Minggu, 14 April 2013

Seni Menelanjangi Diri



I
Dalam suatu obrolan dengan rekan-rekan di kelompok studi Sophia di Bandung, saya disuguhkan istilah seni menelanjangi diri. Istilah yang pada awalnya dipahami sebagai bertelanjang tanpa pakaian, secara bersama-sama, dengan malu-malu awalnya lalu tertawa bersama-sama. Melewati batas malu dan kemaluan, menyuguhkan setiap lekuk tubuh dari ujung rambut sampai ujung kaki. Yang bagian hitam terlihat jelas bagian hitamnya, yang bagian putih terlihat jelas putihnya. Dan akhirnya berkata, kamu begitu rupanya, kamu begitu itunya, kamu begitu anunya, saya begini dan begitu juga. Hitam putih sama-sama penuh nafsu dan gairah. Kamu dan saya sama-sama telanjang. Sama-sama manusia.
 
Dalam ungkapan nonverbal tersebut, menelanjangi diri bisa diartikan untuk mengetahui kondisi asli setiap individu-individu yang ada.

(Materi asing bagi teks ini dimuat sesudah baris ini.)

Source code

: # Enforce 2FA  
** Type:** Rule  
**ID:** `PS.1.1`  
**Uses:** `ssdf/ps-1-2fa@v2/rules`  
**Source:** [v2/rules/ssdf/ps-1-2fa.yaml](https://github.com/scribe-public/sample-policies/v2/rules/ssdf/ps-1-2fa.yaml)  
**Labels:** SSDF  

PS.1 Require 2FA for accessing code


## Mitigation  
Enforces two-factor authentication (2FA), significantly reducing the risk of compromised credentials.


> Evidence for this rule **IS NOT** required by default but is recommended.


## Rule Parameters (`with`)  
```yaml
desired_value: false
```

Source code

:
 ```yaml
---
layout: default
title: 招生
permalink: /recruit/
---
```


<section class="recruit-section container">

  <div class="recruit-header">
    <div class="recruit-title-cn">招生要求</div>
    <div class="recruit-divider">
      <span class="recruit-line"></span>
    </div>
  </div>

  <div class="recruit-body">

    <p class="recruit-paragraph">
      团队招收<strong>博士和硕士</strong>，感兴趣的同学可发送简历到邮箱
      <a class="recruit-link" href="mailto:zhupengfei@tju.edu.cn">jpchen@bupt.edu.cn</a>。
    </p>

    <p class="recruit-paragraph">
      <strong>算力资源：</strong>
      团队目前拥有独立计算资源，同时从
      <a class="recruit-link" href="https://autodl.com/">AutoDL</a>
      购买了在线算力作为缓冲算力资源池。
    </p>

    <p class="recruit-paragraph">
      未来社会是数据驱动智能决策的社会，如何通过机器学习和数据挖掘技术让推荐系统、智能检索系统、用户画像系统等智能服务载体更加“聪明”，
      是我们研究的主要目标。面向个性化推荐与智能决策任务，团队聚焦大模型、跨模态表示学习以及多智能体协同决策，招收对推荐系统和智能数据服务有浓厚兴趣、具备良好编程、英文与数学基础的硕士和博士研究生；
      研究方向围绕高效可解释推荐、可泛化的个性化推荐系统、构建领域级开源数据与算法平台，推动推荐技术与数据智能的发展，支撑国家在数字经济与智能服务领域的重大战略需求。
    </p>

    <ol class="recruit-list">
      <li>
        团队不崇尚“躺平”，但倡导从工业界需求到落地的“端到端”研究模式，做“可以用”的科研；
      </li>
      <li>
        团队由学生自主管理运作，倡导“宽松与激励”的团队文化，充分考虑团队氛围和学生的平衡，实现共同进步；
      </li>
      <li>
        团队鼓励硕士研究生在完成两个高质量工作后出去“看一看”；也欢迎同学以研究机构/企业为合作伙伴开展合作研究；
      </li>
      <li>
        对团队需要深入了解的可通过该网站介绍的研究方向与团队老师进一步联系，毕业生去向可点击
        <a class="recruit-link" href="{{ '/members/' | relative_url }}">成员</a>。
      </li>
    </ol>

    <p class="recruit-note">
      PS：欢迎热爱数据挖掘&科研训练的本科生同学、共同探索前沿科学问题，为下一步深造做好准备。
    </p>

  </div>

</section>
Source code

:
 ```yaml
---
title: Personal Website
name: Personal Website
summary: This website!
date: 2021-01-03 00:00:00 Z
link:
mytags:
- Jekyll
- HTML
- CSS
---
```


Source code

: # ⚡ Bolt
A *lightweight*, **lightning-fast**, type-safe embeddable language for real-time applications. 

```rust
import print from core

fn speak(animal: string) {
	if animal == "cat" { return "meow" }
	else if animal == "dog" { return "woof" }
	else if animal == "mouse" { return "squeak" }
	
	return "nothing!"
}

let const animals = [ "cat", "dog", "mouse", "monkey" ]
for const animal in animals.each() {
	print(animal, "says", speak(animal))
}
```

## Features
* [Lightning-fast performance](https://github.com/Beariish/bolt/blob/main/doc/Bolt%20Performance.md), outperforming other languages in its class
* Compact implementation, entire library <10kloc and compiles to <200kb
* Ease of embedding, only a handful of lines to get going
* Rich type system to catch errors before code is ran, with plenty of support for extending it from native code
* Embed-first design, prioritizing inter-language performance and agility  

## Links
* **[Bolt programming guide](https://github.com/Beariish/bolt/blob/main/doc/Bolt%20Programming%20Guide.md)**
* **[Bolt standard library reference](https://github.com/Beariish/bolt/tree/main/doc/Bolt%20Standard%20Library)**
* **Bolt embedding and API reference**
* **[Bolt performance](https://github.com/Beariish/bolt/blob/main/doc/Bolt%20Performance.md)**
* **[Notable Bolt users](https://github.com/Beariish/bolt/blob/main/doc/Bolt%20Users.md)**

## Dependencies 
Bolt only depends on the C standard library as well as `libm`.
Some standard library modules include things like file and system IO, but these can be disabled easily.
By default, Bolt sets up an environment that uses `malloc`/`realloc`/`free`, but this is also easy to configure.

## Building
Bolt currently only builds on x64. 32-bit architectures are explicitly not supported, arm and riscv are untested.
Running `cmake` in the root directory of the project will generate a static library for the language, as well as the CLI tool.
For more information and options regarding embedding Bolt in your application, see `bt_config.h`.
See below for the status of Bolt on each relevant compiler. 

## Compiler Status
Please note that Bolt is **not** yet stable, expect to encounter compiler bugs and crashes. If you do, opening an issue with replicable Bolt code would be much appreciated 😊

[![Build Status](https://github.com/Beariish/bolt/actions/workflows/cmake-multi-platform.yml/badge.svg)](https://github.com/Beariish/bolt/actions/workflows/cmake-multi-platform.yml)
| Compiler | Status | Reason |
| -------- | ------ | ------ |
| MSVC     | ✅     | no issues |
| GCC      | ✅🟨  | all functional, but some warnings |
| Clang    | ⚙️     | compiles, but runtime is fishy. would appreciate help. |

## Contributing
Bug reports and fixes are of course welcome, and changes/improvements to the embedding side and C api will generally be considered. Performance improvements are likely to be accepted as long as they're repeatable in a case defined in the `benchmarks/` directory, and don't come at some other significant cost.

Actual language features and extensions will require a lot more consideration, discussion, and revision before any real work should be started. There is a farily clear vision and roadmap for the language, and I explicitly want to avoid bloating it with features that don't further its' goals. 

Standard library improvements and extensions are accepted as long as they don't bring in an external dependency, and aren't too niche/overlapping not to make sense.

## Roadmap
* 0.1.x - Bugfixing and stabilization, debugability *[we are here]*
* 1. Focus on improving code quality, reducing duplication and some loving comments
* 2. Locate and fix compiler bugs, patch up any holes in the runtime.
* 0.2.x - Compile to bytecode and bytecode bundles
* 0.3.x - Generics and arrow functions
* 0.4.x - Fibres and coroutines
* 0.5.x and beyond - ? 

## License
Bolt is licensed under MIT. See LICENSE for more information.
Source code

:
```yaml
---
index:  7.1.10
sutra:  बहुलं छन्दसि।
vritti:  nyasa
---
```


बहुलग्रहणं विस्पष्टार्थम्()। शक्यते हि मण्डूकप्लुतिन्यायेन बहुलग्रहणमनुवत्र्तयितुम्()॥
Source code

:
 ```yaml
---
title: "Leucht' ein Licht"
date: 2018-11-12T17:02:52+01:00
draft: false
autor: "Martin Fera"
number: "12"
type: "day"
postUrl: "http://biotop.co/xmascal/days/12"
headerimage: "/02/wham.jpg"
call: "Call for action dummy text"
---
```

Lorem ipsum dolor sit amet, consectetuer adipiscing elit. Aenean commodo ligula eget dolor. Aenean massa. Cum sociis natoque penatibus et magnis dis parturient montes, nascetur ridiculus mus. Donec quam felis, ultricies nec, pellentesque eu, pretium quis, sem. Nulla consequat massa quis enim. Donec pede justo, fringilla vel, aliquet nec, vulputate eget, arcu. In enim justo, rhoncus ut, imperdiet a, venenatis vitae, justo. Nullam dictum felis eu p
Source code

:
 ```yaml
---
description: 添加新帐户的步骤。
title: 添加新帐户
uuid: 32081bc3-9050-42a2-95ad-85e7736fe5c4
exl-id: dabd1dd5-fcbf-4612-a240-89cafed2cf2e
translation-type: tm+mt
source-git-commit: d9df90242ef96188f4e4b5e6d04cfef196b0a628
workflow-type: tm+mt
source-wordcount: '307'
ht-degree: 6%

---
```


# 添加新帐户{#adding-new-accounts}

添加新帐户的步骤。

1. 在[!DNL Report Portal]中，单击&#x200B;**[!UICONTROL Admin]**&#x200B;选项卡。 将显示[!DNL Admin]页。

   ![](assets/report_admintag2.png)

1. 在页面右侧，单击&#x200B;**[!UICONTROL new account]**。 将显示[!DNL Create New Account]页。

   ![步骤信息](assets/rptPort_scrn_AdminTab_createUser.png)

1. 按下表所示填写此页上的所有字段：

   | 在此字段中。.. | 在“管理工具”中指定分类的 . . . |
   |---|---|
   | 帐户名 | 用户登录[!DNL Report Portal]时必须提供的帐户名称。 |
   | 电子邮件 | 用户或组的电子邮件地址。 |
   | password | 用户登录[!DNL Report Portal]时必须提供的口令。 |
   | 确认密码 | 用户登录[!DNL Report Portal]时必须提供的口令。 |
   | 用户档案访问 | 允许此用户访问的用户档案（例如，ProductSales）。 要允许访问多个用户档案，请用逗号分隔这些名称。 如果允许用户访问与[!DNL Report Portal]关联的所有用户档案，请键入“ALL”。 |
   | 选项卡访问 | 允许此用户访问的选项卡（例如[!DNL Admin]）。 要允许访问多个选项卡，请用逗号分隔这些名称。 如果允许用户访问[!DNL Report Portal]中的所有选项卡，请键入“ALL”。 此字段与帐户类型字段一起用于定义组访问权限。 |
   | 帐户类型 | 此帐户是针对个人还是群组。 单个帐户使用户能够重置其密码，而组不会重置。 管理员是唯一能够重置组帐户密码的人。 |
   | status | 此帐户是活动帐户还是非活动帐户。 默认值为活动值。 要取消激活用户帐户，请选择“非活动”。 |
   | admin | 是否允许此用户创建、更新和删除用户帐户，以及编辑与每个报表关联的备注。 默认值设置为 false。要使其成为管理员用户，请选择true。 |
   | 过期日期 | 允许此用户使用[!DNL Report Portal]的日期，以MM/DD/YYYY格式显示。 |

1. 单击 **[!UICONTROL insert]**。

Melepas setiap bentuk identitas yang diberikan oleh orang lain dalam relasi sosialnya, dan menghilangkan segala bentuk pengkategorian yang melekat pada diri. Mencari dan melihat sesuatu yang unik pada tubuh masing-masing. Terpampang jelas dari tubuhnya saja, yang disebut tubuh subjektif.

Lalu, apa yang disebut dengan tubuh subjektif tersebut ? Maksudnya, dari gambaran tubuh saja, kita sudah melihat perbedaan seseorang dengan yang lainnya, ini bisa juga diartikan sebagai bakat. Setiap subjek berhak mengekspresikan tubuhnya masing-masing, yang lainnya menonton dan memahami. Oh ya, memang dia, tubuh yang subjektif.
Subjek dalam arti, melihat kepada tubuhnya dan berdialog dengan tubuh-tubuh yang lain tanpa harus meniru tubuh yang lain. Artinya, dilampauinya dunia luarnya dengan terus menegmbangkan sisi subjektifnya. 

Dengan cara bagaimana kita mengembangkan sisi subjektif tersebut ? Dengan terus mengeksplorasi bagian-bagian tubuh, lewat pengetahuan dan berlatih keras menggerakan tubuhnya. Rasa penasaran merupakan modal penting untuk terus mencari sejauh mana individu mengetahui dan mempopulerkan tubuhnya.

Bisa kita bayangkan para penari yang menari di pusat kota budaya semacam Paris di Perancis. Tentunya tidak sembarang penari bisa tampil menari di kota itu. Atau di kota Moskow, Rusia, yang terkenal dengan tari baletnya yang khas dan gedung pertunjukannya yang eksotis, idaman para pekerja seni untuk bisa menunjukan kebolehannya. Di beberapa kota di Negara kita juga mempunyai tempat yang seperti itu, sebut saja Taman Ismail Marzuki, Keraton Yogyakarta, Rumentang Siang Bandung, Kesepuhan Cirebon, Bali dan sebagainya. Karena memang Negara kita terkenal dengan budaya dan keseniannya. 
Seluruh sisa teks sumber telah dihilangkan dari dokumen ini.